- Episode no.: Series 1 Episode 5
- Directed by: David Croft
- Story by: Jimmy Perry and David Croft
- Original air date: 4 September 1968
- Running time: 30 minutes

Episode chronology
| ← Previous "The Enemy Within the Gates" | Next → "Shooting Pains" |

= The Showing Up of Corporal Jones =

Episode of the British sitcom Dad's Army

"The Showing Up of Corporal Jones" is the fifth episode of the first series of the British comedy series Dad's Army. It was originally transmitted on Wednesday 4 September 1968.

==Synopsis==
When Major Regan from GHQ inspects the platoon he decides that Jones must resign, as he is too old. But he also says that if Jones can complete an assault course in 15 minutes he can stay.
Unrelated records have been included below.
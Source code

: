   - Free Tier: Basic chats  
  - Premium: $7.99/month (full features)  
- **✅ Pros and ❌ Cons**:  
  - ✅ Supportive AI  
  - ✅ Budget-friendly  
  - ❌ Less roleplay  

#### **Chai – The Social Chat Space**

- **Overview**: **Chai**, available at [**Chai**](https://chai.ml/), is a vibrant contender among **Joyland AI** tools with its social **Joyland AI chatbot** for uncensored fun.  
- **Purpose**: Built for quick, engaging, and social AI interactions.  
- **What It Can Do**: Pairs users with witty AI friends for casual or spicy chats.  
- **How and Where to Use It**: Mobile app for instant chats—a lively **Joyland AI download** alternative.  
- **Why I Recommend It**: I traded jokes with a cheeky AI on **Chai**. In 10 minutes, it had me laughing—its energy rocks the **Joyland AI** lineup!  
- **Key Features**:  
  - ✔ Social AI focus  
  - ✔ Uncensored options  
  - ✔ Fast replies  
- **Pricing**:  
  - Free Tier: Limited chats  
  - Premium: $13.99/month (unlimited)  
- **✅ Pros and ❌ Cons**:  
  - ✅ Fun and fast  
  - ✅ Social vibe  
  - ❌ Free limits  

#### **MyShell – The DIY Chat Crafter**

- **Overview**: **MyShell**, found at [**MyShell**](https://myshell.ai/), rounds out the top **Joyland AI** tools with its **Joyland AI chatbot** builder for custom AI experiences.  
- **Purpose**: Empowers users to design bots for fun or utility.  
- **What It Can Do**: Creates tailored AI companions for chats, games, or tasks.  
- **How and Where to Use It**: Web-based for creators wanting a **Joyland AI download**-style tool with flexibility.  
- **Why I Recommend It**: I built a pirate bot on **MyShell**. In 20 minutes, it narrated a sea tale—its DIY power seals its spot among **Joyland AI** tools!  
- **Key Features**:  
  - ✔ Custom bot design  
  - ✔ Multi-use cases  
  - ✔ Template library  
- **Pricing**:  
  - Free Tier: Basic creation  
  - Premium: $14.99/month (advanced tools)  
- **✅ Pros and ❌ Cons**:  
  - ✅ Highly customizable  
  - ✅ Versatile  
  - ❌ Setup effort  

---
The platoon organise an elaborate plan to keep Jones amongst them.

==Cast==

- Arthur Lowe as Captain Mainwaring
- John Le Mesurier as Sergeant Wilson
- Clive Dunn as Lance Corporal Jones
- John Laurie as Private Frazer
- James Beck as Private Walker
- Arnold Ridley as Private Godfrey
- Ian Lavender as Private Pike
- Janet Davies as Mrs Pike
- Martin Wyldeck as Major Regan
- Patrick Waddington as Brigadier
- Edward Sinclair as Caretaker
- Thérèse McMurray as Girl at the Window

==Notes==
1. The platoon receive their uniforms in this episode.
2. This episode includes the only occasion Mainwaring says the word "bastard".
3. Strangely Wilson says "I've never heard you swear before, Sir" after Mainwaring says "Bloody cheek!" during The Lion Has Phones, an episode from Series 3 (1969), despite the fact he clearly hears Mainwaring say "the rotten bastard", initially thinking Mainwaring is directing the insult at him.
4. This episode was planned for transmission on 28 August 1968, but was replaced by "The Enemy Within the Gates", which was postponed from last Wednesday.